そんな犬を五代目は睨み返して黙らせていた。
「それに、名前が畑上忍と一緒なんですね。」
「えっ?」
「ええ?」
イルカの発言に五代目とシズネが声を上げた。
「強い子に育つように、畑上忍の名を頂いて付けられたんですか?」
「ま、まあ、そうかもね・・・。」
五代目は歯切れ悪くなり、シズネは視線を逸らす。
犬も、ついでに目を逸らした。
「そうか〜。」
なのにイルカは、しゃがんで犬と同じ目線になると頭を撫でた。
「良かったな。強い忍びの名を貰って。強くなれよ。」



「あー。ごほん。」
五代目がワザとらしく咳払いをした。
「じゃ、じゃあ、まあ。イルカ、用が済んだのなら・・・。
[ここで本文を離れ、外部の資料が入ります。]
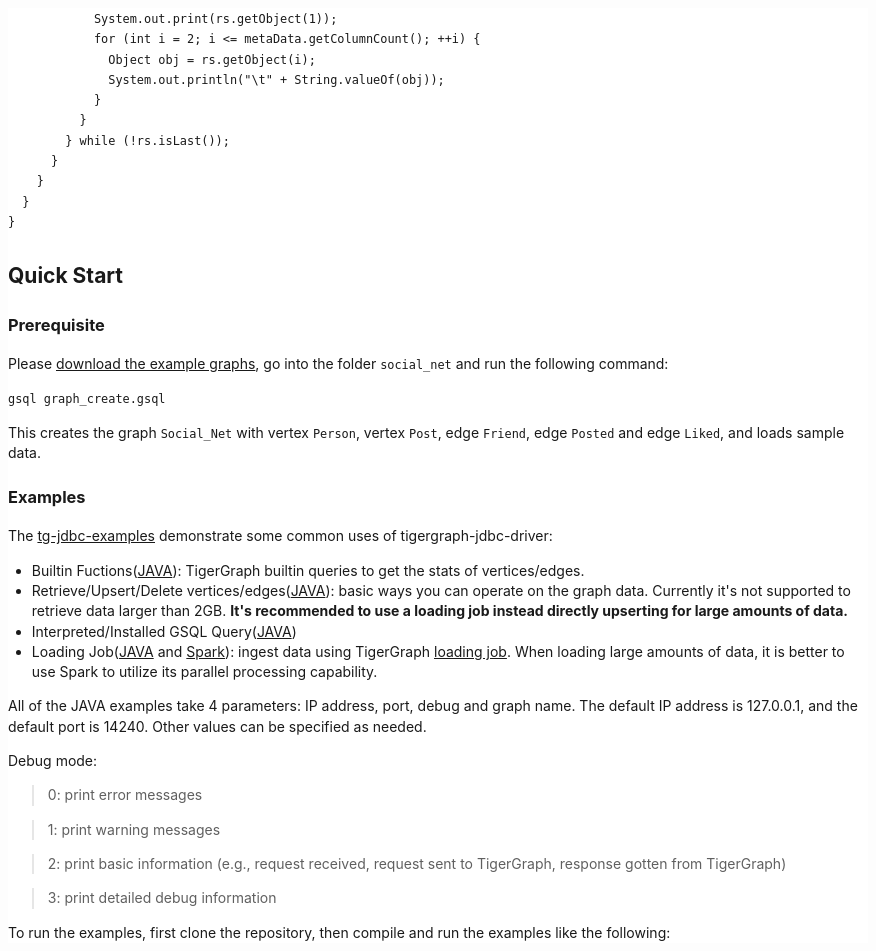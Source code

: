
 ```
            System.out.print(rs.getObject(1));
            for (int i = 2; i <= metaData.getColumnCount(); ++i) {
              Object obj = rs.getObject(i);
              System.out.println("\t" + String.valueOf(obj));
            }
          }
        } while (!rs.isLast());
      }
    }
  }
}
```

## Quick Start
### Prerequisite
Please [download the example graphs](https://docs.tigergraph.com/gsql-ref/current/appendix/_attachments/example_graphs_v3.zip), go into the folder `social_net` and run the following command: 
```
gsql graph_create.gsql
```
This creates the graph `Social_Net` with vertex `Person`, vertex `Post`, edge `Friend`, edge `Posted` and edge `Liked`, and loads sample data.
### Examples
The [tg-jdbc-examples](tg-jdbc-examples) demonstrate some common uses of tigergraph-jdbc-driver:
* Builtin Fuctions([JAVA](tg-jdbc-examples/src/main/java/com/tigergraph/jdbc/examples/Builtins.java)): TigerGraph builtin queries to get the stats of vertices/edges.
* Retrieve/Upsert/Delete vertices/edges([JAVA](tg-jdbc-examples/src/main/java/com/tigergraph/jdbc/examples/CRUD.java)): basic ways you can operate on the graph data. Currently it's not supported to retrieve data larger than 2GB. **It's recommended to use a loading job instead directly upserting for large amounts of data.**
* Interpreted/Installed GSQL Query([JAVA](tg-jdbc-examples/src/main/java/com/tigergraph/jdbc/examples/RunQuery.java))
* Loading Job([JAVA](tg-jdbc-examples/src/main/java/com/tigergraph/jdbc/examples/LoadingJob.java) and [Spark](tg-jdbc-examples/src/main/java/com/tigergraph/jdbc/examples/SparkLoadingJob.scala)): ingest data using TigerGraph [loading job](https://docs.tigergraph.com/gsql-ref/current/ddl-and-loading/creating-a-loading-job). When loading large amounts of data, it is better to use Spark to utilize its parallel processing capability.

All of the JAVA examples take 4 parameters: IP address, port, debug and graph name. The default IP address is 127.0.0.1, and the default port is 14240. Other values can be specified as needed.

Debug mode:
> 0: print error messages

> 1: print warning messages

> 2: print basic information (e.g., request received, request sent to TigerGraph, response gotten from TigerGraph)

> 3: print detailed debug information

To run the examples, first clone the repository, then compile and run the examples like the following:
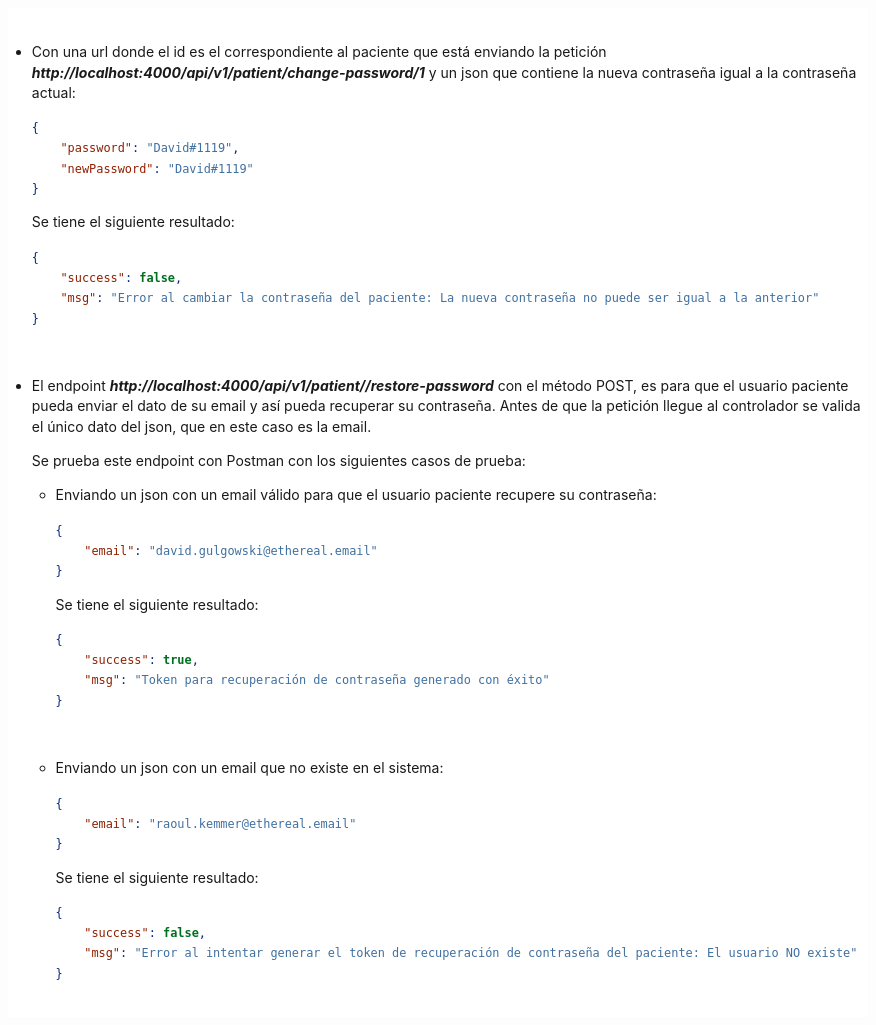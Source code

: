   <br>

  - Con una url donde el id es el correspondiente al paciente que está enviando la petición ***http://localhost:4000/api/v1/patient/change-password/1*** y un json que contiene la nueva contraseña igual a la contraseña actual:
    ```json
    {
        "password": "David#1119",
        "newPassword": "David#1119"
    }
    ```

    Se tiene el siguiente resultado:
    ```json
    {
        "success": false,
        "msg": "Error al cambiar la contraseña del paciente: La nueva contraseña no puede ser igual a la anterior"
    }
    ```
  <br>

- El endpoint ***http://localhost:4000/api/v1/patient//restore-password*** con el método POST, es para que el usuario paciente pueda enviar el dato de su email y así pueda recuperar su contraseña. Antes de que la petición llegue al controlador se valida el único dato del json, que en este caso es la email. 

  Se prueba este endpoint con Postman con los siguientes casos de prueba:

  - Enviando un json con un email válido para que el usuario paciente recupere su contraseña:
    ```json
    {
        "email": "david.gulgowski@ethereal.email"
    }
    ```

    Se tiene el siguiente resultado:
    ```json
    {
        "success": true,
        "msg": "Token para recuperación de contraseña generado con éxito"
    }
    ```
  <br>

  - Enviando un json con un email que no existe en el sistema:
    ```json
    {
        "email": "raoul.kemmer@ethereal.email"
    }
    ```

    Se tiene el siguiente resultado:
    ```json
    {
        "success": false,
        "msg": "Error al intentar generar el token de recuperación de contraseña del paciente: El usuario NO existe"
    }
    ```
  <br>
」
わん、と五代目の言葉を遮るように犬が一声鳴いた。
「ん?なんだい、カカシ?」
五代目が犬を見ると、もう一度「わん。」と鳴く。
「ええ〜。でも、ねえ。」
困ったように五代目がイルカをチラと見る。
「わん、わん。」
犬が焦れたように鳴いた。
「ああ?」
「わわん。」
「えっ?本当かい?」
「わん。」
「もう一声!」
「わんわんわん。」
「よし!」
犬と五代目が不思議な会話をしている。
イルカは「五代目って、動物と話せるんですねえ。」と感心していたが、如何せん、会話の内容に予想がついたシズネは。
「さ、さあ。どうでしょうかねぇ。」
罪悪感で胸が一杯になった。
「イルカ!」
「はい、なんでしょうか?」
五代目が妙にきりりとして、イルカを見た。
「このカカシを預かって面倒見てくれないかい?」
「私がですか?」
「ほら、明日から三連休だろう?連休中だけで、いいからさ。」
「はあ。」
「実は、このカカシは忍犬でね。主は今、任務で里を空けていて連休明けににしか帰ってこないのさ。その間、私に預けていったんだが。」
犬を見ると尻尾をブンブン振って、期待するようにイルカを見ている。
「私は連休中、急用が入ってしまってね。頼まれてくれてないかい?」
五代目は熱心だ。
「言葉も分かるし、躾も出来ている。前に、イルカの家は一軒家で庭もあると言っていただろう?」
「はあ、古い家の小さい庭ですが。」
「頼むよ、助けると思ってさ。」
「でも、私は忍犬の世話などは・・・。」
「そんなの、外で一緒に遊んでやるだけでいいよ。」
あとは適当にご飯食べさせてさ、と軽い調子で五代目は言って「頼む。」と手を合わせた。
五代目に手を合わされると、イルカには断る術はない。
「私でお役に立つのでしたら、喜んで。」
イルカが了承すると「やった!」「わわん!」と喜びの声が五代目と犬から出た。






犬のカカシが、イルカと連れ立って火影の執務室を出ると、シズネは溜め息をついた。
「いいんですか?あんなことして。」
「いいじゃないか。」
五代目は椅子の上で、にこにことしている。
「でも。あの犬、畑上忍が敵の術にかかって変化したものではないですか。変化がいつ解けるか分からないのに。」
心配そうなシズネ。
「大丈夫さ。解けたら、その時はその時だよ。」
カカシと取引をして、大金を手に入れた五代目はご満悦だ。
「自分から言い出したんだし。カカシも忍びだし、どうにかするさ〜。」
五代目は、ははは、と笑い飛ばした。